- What you are asked to do -
Read the records below and report each line in which "Sausage" occurs.

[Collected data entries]
%%

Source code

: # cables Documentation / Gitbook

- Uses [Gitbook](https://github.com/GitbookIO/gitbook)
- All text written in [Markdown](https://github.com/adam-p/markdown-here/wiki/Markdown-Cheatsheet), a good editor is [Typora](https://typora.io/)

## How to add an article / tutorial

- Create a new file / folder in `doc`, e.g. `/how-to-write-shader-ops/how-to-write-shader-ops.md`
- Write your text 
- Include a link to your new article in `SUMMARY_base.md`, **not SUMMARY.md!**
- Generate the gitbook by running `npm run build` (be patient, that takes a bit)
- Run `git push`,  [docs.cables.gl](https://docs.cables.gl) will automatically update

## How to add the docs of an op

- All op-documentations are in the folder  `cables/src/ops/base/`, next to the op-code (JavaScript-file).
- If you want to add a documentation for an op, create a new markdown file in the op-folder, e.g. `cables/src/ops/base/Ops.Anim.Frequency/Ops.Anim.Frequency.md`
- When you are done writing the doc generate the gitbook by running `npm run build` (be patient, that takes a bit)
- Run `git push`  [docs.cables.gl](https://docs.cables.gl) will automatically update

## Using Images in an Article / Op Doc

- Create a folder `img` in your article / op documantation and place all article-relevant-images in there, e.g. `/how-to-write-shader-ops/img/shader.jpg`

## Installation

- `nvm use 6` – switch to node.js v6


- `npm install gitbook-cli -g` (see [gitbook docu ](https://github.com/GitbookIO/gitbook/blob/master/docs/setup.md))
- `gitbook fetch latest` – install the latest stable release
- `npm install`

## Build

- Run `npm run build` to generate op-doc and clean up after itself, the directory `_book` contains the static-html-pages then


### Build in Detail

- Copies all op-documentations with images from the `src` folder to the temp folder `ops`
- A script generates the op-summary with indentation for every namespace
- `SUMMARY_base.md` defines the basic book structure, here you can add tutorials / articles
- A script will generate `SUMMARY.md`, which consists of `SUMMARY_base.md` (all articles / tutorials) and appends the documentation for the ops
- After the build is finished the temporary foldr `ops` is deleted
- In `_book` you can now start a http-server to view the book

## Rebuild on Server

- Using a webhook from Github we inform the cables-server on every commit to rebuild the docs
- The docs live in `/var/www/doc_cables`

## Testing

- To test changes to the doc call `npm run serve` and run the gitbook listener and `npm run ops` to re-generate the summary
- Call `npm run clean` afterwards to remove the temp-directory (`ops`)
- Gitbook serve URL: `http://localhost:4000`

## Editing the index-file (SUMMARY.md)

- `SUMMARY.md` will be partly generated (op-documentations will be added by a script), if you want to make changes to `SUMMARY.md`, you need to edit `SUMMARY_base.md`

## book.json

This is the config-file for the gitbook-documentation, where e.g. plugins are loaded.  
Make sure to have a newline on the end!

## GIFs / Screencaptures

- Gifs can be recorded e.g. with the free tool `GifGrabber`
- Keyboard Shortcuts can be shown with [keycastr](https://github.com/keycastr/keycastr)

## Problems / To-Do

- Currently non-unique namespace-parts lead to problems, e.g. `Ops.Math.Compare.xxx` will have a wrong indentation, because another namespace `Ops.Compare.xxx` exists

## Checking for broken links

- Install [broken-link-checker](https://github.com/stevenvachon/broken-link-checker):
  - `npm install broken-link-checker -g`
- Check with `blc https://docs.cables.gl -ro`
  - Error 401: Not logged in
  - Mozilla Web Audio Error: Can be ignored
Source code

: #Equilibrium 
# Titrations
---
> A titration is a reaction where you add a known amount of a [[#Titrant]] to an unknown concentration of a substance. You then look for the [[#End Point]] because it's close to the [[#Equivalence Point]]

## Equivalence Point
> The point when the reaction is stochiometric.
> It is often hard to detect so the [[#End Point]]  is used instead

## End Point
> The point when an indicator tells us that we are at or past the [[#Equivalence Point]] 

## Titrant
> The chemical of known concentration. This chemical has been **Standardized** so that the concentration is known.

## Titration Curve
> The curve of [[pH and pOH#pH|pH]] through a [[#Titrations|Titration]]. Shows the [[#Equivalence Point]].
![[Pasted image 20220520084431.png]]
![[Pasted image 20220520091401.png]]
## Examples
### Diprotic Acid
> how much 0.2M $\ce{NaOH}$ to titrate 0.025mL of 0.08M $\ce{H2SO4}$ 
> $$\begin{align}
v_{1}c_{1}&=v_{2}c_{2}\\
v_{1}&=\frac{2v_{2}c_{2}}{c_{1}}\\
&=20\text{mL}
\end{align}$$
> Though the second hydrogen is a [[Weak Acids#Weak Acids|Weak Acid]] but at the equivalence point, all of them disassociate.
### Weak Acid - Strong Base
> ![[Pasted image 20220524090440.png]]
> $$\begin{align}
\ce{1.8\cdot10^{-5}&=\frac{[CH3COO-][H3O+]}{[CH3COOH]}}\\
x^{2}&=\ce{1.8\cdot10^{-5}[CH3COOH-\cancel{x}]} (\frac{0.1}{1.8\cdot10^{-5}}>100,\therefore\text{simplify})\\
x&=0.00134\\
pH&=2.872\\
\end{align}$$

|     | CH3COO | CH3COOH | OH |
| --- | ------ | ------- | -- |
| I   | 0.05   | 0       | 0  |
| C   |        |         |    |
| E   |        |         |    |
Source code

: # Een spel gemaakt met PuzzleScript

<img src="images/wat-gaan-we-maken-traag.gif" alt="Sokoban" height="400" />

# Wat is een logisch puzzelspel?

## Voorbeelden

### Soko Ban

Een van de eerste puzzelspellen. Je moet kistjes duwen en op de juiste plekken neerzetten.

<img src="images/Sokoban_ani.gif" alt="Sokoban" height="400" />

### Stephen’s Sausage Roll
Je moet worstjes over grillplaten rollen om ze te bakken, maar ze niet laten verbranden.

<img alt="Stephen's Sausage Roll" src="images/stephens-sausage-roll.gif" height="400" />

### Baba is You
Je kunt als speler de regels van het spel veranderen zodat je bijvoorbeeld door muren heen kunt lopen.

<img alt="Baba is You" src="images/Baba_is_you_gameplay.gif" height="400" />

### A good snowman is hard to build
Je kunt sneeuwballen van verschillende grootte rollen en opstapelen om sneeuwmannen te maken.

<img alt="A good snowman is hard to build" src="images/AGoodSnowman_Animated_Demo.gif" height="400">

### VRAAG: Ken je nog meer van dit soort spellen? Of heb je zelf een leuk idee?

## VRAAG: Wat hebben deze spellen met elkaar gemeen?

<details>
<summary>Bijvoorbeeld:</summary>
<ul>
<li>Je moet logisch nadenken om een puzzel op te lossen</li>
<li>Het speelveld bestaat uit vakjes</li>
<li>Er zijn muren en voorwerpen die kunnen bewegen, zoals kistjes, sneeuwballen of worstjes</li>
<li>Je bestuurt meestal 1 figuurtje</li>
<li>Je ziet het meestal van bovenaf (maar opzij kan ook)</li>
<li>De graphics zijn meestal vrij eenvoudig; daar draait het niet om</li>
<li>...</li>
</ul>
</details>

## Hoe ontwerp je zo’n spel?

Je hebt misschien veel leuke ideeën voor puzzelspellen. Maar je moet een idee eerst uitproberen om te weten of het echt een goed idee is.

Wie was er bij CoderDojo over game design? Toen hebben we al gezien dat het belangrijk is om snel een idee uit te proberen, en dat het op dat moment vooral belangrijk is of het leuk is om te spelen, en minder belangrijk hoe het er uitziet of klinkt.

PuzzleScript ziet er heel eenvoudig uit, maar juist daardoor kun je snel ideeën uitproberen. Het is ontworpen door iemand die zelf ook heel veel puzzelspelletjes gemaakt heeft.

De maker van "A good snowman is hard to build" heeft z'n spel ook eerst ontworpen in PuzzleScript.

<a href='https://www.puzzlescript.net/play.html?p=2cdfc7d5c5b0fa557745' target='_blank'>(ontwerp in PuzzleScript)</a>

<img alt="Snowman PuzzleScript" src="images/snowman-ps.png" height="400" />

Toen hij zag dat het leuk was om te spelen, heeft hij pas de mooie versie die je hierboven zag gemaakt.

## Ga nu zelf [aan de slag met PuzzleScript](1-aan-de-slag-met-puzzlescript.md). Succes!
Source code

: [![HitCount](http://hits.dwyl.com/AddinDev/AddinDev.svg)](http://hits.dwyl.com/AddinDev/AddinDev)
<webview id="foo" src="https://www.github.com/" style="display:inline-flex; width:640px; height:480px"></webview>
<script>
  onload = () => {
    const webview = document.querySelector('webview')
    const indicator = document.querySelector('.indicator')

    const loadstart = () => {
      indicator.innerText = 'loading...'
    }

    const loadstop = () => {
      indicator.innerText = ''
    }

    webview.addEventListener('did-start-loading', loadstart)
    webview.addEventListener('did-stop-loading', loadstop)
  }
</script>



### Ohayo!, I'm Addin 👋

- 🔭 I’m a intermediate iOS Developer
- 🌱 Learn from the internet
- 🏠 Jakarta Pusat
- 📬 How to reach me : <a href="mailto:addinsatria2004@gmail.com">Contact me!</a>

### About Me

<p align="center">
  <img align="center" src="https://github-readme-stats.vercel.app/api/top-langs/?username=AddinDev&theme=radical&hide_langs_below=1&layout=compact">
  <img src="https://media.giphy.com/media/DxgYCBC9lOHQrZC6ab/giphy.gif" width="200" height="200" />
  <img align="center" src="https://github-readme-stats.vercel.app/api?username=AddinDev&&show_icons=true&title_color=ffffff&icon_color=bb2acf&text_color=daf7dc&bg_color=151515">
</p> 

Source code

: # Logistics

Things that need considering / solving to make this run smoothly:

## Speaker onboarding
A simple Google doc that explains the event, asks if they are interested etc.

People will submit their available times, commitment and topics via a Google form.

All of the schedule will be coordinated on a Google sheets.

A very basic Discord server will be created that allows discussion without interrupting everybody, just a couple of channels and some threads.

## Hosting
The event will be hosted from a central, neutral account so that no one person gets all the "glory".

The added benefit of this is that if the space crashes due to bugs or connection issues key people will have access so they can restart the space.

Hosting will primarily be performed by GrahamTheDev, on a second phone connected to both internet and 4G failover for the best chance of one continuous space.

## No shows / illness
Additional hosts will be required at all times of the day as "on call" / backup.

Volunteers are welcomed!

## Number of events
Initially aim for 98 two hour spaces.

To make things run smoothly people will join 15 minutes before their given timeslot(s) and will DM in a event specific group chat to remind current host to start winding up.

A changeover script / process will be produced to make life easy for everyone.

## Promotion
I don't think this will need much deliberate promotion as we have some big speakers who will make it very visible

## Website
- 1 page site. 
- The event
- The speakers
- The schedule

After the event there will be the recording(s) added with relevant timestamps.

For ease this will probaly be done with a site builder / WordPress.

%%

- Answer to the problem -
### Stephen’s Sausage Roll
<img alt="Stephen's Sausage Roll" src="images/stephens-sausage-roll.gif" height="400" />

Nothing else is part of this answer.